Alibaba releases Qwen3.5 model family with 8 sizes from 0.8B to 397B parameters
Qwen3.5 Model Family Release
Alibaba has released Qwen3.5, a comprehensive model family with eight distinct sizes designed to serve different hardware constraints and use cases:
- Standard sizes: 27B, 35B-A3B, 122B-A10B, 397B-A17B
- Small series (new): 0.8B, 2B, 4B, 9B
Key Features
All models in the family feature:
- Hybrid reasoning: Support for both thinking (extended reasoning) and non-thinking (fast response) modes
- Extended context: 256K context window across 201 languages (extendable to 1M via YaRN)

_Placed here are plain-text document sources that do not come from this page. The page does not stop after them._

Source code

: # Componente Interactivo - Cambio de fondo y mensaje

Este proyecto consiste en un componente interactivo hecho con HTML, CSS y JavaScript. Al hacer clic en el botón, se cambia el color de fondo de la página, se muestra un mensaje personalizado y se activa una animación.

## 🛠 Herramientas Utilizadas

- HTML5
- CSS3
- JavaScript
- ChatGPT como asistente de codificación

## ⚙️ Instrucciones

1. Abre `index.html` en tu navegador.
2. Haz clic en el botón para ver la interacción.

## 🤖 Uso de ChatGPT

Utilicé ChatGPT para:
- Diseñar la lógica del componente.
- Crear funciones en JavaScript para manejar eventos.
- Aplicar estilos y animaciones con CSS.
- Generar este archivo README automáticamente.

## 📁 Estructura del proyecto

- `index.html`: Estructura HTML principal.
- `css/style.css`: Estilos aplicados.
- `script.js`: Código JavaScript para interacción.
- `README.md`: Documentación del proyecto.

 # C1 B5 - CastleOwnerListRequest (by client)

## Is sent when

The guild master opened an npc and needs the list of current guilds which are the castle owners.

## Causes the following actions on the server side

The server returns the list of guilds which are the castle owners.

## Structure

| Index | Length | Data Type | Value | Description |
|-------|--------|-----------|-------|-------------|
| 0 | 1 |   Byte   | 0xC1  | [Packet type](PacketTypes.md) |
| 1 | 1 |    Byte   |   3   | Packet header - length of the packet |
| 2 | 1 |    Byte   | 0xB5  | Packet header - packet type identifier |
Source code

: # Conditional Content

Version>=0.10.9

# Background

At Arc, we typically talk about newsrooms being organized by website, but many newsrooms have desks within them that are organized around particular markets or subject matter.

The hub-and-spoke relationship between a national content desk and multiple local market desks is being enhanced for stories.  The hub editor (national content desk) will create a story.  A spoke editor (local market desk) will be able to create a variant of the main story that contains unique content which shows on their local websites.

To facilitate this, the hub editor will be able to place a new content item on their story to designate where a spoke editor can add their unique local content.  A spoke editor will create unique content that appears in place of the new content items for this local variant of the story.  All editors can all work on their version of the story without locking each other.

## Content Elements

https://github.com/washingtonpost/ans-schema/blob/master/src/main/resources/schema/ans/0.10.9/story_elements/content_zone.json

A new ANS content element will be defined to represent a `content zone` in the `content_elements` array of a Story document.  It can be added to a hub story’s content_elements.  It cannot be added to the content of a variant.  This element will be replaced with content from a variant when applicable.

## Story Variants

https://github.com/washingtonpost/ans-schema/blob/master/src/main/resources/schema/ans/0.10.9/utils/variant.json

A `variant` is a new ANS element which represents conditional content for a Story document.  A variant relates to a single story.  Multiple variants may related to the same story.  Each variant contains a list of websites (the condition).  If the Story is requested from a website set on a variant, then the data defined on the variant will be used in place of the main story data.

- Multimodal capabilities: Vision, coding, chat, and tool-calling optimizations
- Efficient deployment: 35B and 27B models run on 22GB RAM/Mac devices
Performance Improvements (Mar 5 Update)
Unsloth has released updated GGUF quantizations with notable enhancements:
- Improved quantization algorithm applied across all model sizes
- New imatrix data showing improvements in chat, coding, long-context, and tool-calling use cases
- Fixed tool-calling with corrected chat templates (universal fix for all Qwen3.5 formats)
- Dynamic 2.0 quantization: 4-bit versions intelligently upcast important layers to 8-16 bit for better accuracy
Hardware Requirements
Memory requirements for inference (in GB, RAM + VRAM):
| Model | 4-bit | 8-bit | BF16 |
|---|---|---|---|
| 0.8B-2B | 3.5 | 7.5 | 9 |
| 4B | 5.5 | 10 | 14 |
| 9B | 6.5 | 13 | 19 |
| 27B | 17 | 30 | 54 |
| 35B-A3B | 22 | 38 | 70 |
Getting Started
GGUF variants are available on Hugging Face via Unsloth. Thinking mode is enabled by default for standard models but disabled for the Small series (0.8B-9B). Developers can enable/disable reasoning using --chat-template-kwargs '{"enable_thinking":true/false}'.
Fine-tuning support is also available through Unsloth integration.